The current active-duty Army suicide rate is 18.8 per 100,000 soldiers, according to officials. The Army suicide rate goes down to 16.8 per 100,000 soldiers when the reserve components are added. The adjusted U.S. population suicide rate is 19.5 per 100,000 people.
There’ve been 38 confirmed soldier suicides so far this year, officials said.
“Obviously, suicide is a very complex phenomenon with a lot going on,” said Army Col. Elspeth C. Ritchie, director of the Army Surgeon General’s office for behavioral health. “The main motive for suicide is related to breakup of relationships, usually with a partner.”
Other soldier-suicide motivators include getting in trouble at work or elsewhere, Ritchie noted.
“We know that the multiple deployments and the length of the deployment are major stressors back at home; so, there’re kind of a lot of different factors,” Ritchie said. “We certainly would hope that all of our indicators of quality of life get better as the deployments get shorter and there’s more ‘dwell time’ back at home.” Dwell time is the time at home station between deployments.
“But, I don’t think we would be able to say we predict that at this time,” Ritchie continued. “We also know that we’re doing a lot of mitigating strategies at (suicide) prevention and resilience, and we hope that those would help, as well.”
One soldier suicide is too many, said Lt. Col.

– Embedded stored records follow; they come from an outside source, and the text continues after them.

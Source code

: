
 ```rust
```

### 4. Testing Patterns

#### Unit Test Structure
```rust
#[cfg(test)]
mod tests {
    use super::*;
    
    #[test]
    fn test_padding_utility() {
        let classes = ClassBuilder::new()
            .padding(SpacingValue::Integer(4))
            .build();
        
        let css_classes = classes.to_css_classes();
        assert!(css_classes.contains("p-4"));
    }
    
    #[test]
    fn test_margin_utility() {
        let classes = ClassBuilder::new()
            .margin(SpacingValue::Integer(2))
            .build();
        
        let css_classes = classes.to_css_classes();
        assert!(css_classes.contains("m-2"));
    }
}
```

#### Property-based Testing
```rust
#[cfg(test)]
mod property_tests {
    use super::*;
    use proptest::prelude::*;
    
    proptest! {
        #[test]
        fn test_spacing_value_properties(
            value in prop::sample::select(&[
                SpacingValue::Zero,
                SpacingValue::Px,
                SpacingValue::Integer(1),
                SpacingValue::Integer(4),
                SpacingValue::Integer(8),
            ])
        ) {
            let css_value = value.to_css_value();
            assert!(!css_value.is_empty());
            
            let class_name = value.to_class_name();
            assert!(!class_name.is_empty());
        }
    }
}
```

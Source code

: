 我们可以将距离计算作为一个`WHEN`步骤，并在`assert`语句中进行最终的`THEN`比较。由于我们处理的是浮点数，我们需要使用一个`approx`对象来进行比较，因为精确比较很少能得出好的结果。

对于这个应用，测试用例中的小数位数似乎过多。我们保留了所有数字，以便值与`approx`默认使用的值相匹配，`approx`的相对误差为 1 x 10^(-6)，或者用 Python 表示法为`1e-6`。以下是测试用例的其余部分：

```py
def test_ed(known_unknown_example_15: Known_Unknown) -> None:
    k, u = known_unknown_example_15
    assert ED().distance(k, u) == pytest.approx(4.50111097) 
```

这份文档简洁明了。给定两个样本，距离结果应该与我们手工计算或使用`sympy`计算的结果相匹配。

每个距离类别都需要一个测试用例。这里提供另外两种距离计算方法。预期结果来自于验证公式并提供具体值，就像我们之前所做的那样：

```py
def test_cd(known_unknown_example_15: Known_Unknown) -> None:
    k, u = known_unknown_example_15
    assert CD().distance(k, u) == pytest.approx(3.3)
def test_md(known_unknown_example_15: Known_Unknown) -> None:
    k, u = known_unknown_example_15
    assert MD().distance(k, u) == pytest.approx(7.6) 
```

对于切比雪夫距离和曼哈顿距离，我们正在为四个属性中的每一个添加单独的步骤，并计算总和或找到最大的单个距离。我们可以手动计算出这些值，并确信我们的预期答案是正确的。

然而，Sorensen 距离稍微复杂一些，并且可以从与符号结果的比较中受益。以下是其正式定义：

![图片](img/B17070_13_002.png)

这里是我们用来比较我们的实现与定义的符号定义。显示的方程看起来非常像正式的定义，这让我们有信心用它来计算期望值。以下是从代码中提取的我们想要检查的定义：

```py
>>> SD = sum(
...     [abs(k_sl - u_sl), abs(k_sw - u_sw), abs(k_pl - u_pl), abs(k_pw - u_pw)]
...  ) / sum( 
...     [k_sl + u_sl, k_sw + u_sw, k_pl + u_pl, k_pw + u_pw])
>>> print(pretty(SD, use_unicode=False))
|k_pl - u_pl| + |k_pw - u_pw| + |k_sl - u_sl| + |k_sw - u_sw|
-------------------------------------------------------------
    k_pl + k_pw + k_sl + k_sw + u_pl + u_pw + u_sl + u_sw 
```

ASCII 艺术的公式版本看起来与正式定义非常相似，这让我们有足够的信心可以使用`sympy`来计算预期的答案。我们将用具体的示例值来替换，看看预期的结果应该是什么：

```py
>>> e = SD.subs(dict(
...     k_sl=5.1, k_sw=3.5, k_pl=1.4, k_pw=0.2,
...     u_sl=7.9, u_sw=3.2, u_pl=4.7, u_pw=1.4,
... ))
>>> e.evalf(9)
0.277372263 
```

Thomas E. Languirand, who works in Army’s deputy chief of staff for personnel office.
“We value each and every soldier, and we look continually … at how we can put our policies and programs in place to help with the resiliency of our soldiers and their families to better enhance their life-coping skills,” Languirand said. “And, we obviously believe that behavioral health is a very important, key part of preventing suicides in the Army.”
Languirand observed that high operational tempo is causing stress across the Army’s ranks.
“We understand that we are a force under stress, and we do the best that we can to mitigate those risks -- not only the risks that you may associate with persistent conflict, but also the risks that are normal and prevalent in everyday society,” Languirand said.
Yet, Ritchie said, there doesn’t seem to be a statistical link between wartime operations and an increase in soldier suicides.
“Actually, we’re not seeing a clear relationship between conflict increase and suicide,” Ritchie said.